▶ **Task description**:
In the material below, some lines carry "cheapest". Copy each such line.

▶ **Extracted records**:
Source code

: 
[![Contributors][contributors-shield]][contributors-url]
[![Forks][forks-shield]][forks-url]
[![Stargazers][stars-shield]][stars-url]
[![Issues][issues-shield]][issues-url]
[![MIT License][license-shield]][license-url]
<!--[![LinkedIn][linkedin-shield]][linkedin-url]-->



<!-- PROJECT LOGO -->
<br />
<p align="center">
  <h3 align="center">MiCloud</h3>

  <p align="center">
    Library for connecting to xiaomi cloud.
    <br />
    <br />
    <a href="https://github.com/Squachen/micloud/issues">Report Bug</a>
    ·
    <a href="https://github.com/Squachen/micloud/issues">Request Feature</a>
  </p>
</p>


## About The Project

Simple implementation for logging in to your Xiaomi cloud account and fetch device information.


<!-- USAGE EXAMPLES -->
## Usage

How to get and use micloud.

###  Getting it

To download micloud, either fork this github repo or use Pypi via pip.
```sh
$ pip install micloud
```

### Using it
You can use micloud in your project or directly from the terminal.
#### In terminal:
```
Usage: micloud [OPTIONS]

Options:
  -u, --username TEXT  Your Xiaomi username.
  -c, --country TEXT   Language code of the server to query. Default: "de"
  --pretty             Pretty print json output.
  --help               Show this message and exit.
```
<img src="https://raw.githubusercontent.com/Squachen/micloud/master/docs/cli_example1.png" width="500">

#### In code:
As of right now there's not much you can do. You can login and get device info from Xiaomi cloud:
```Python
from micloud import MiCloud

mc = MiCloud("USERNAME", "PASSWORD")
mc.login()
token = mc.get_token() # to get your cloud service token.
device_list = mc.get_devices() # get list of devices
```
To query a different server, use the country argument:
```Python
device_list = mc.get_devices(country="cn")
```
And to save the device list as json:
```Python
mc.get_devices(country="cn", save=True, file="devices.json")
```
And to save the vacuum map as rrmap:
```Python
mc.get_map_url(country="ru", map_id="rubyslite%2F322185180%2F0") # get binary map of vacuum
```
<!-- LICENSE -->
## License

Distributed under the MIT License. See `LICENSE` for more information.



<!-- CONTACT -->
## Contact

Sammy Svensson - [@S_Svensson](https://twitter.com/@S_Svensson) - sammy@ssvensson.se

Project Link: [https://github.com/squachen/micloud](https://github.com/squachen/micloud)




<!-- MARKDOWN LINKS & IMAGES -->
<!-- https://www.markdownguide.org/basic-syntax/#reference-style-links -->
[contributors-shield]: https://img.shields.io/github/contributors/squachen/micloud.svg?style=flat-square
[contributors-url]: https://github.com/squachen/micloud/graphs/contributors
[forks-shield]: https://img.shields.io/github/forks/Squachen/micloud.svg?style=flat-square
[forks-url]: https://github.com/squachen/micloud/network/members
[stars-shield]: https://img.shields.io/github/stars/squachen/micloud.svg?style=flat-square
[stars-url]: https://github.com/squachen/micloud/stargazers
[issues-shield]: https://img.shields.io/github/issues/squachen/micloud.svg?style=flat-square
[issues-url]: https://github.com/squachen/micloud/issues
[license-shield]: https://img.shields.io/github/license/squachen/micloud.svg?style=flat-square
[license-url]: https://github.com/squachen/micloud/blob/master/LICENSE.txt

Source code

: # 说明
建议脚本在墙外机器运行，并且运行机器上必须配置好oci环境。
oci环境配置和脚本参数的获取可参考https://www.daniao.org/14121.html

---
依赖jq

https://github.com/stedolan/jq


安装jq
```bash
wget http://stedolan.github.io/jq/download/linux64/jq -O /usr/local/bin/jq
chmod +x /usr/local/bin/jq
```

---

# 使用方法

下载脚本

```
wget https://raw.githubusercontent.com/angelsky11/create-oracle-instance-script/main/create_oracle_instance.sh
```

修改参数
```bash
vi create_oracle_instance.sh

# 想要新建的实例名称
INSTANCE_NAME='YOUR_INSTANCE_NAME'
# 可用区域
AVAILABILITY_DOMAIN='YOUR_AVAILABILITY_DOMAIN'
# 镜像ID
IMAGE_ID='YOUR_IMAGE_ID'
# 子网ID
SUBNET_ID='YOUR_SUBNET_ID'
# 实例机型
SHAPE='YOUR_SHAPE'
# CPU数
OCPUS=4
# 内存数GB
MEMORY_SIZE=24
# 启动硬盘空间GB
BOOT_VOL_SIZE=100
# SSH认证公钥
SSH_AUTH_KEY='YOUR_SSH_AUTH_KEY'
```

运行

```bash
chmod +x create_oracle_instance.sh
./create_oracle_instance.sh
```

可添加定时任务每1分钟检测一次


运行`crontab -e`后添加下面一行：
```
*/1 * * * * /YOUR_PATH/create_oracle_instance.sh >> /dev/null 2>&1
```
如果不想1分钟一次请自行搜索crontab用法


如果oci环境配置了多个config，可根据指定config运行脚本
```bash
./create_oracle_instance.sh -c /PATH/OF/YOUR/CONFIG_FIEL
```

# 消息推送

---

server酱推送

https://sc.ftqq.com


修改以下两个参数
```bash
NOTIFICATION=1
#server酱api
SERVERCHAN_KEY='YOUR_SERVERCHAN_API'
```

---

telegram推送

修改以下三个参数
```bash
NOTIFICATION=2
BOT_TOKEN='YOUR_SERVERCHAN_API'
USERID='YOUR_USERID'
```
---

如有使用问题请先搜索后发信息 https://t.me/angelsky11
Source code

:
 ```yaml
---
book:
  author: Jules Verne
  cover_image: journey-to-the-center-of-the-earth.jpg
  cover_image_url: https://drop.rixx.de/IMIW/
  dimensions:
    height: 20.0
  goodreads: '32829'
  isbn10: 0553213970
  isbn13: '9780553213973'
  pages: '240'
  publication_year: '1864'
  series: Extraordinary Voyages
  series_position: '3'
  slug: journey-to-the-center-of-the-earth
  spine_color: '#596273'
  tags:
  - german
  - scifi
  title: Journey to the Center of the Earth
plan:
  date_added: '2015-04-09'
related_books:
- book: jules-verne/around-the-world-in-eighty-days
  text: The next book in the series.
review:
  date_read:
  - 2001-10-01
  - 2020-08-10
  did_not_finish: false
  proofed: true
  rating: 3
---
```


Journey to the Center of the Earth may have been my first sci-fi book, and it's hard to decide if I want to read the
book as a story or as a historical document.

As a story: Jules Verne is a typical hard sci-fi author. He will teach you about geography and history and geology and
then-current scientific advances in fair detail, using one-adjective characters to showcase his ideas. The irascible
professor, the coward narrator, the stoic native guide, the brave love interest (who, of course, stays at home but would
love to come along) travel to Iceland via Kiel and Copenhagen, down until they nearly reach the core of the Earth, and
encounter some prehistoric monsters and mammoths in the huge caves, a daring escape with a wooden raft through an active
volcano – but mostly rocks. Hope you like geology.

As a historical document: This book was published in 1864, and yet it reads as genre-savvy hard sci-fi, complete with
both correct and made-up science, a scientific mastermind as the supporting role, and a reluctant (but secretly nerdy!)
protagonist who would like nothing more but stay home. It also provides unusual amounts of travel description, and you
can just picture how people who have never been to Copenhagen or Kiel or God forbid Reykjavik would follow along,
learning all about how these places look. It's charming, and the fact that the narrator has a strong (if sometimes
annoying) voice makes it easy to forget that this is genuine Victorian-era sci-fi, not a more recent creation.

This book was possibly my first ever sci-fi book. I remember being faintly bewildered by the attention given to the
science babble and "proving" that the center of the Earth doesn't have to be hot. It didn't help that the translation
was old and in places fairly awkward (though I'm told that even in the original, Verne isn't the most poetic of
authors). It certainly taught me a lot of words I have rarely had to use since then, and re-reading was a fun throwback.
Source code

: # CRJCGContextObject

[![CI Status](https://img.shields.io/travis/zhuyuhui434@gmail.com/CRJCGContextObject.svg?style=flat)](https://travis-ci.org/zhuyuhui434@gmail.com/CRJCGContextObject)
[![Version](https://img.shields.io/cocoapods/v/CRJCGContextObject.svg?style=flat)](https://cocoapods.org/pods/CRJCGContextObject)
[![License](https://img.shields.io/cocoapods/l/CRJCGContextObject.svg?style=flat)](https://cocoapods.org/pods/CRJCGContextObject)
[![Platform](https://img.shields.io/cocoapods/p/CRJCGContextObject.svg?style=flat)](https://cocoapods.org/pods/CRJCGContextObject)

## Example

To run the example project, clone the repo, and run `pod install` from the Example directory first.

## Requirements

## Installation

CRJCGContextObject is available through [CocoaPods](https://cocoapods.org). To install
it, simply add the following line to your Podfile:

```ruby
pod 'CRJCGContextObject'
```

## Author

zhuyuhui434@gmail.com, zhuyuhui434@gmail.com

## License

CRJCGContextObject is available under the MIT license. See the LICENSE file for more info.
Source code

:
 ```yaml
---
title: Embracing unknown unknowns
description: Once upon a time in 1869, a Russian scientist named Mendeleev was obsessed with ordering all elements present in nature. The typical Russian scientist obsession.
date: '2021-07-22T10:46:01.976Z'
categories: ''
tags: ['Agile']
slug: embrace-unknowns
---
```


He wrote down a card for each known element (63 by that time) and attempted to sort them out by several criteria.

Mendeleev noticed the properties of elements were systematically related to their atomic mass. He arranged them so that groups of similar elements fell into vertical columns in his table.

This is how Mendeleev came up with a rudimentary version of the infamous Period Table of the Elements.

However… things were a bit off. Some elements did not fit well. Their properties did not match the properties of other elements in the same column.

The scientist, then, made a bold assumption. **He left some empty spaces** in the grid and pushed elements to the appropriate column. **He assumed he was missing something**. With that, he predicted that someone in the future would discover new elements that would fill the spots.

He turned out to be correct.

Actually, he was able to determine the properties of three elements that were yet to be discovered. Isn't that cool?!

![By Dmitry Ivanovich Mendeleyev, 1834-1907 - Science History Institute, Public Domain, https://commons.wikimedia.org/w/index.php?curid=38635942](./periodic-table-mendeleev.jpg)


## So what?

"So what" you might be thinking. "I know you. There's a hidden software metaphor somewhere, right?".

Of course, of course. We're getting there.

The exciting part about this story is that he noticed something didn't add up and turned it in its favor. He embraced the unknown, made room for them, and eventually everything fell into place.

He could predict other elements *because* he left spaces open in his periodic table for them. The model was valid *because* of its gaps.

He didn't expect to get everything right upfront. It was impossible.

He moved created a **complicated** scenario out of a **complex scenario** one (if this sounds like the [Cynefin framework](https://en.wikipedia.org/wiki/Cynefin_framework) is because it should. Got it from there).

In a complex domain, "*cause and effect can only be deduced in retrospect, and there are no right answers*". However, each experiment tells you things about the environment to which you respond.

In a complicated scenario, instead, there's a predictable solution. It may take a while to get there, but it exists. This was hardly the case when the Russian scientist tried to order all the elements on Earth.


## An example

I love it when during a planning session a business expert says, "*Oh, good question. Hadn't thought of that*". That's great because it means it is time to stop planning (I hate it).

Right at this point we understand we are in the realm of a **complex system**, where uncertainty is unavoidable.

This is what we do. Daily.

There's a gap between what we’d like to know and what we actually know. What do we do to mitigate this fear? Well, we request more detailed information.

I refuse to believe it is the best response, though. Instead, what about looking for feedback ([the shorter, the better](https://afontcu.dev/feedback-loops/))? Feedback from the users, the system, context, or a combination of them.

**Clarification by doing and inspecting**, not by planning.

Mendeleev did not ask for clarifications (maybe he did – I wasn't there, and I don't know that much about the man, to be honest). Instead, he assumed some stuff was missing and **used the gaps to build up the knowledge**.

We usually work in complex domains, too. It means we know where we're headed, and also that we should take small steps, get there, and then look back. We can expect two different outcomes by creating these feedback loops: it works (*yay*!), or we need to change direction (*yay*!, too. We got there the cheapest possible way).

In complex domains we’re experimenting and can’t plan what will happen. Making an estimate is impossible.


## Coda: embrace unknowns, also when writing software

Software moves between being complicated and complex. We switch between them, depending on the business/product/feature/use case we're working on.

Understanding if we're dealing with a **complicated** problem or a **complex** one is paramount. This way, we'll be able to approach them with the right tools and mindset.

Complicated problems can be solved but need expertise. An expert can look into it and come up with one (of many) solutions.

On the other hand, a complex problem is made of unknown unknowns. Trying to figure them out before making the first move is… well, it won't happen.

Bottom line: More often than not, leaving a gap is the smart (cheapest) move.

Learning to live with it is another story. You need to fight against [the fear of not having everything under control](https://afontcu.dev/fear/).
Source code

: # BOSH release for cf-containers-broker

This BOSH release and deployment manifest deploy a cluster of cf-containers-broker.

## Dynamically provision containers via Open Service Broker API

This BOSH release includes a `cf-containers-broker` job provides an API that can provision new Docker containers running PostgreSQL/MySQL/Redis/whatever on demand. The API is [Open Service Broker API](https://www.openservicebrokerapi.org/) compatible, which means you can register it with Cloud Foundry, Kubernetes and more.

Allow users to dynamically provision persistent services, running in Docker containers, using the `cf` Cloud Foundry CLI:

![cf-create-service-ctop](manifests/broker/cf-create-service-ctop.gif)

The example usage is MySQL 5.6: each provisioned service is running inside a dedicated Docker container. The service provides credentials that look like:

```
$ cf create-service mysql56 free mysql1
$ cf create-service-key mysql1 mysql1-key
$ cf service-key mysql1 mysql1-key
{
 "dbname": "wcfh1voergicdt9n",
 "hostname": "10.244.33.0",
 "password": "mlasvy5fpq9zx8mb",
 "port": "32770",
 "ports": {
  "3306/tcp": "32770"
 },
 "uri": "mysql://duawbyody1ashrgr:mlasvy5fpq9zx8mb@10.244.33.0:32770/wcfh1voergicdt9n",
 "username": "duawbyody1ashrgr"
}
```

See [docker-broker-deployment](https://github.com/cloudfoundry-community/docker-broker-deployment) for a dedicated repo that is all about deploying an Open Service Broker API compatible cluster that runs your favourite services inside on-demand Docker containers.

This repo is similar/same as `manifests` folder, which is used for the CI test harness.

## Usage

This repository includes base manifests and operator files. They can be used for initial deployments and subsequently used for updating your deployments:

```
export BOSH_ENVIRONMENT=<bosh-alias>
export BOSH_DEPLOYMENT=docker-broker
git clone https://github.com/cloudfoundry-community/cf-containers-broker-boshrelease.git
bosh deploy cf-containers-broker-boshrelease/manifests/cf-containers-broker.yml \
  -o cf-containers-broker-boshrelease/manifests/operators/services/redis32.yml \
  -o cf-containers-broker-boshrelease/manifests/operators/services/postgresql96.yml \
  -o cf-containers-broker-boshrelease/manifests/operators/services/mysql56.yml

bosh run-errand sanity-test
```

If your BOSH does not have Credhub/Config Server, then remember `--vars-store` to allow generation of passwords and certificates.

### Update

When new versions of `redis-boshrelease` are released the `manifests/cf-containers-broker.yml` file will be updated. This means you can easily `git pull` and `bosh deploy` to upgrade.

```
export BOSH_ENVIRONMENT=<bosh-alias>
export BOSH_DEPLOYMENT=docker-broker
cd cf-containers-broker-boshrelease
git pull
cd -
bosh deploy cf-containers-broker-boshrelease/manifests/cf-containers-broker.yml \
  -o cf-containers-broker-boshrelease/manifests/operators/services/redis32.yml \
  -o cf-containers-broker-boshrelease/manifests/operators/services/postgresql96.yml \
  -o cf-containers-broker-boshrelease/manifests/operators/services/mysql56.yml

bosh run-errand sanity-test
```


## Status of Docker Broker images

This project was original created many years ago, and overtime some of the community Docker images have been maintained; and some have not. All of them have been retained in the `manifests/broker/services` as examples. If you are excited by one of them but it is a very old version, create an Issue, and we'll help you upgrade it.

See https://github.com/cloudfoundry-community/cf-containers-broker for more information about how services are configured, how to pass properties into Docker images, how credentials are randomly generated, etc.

▶ **Reply to the task**:
We usually work in complex domains, too. It means we know where we're headed, and also that we should take small steps, get there, and then look back. We can expect two different outcomes by creating these feedback loops: it works (*yay*!), or we need to change direction (*yay*!, too. We got there the cheapest possible way).
Bottom line: More often than not, leaving a gap is the smart (cheapest) move.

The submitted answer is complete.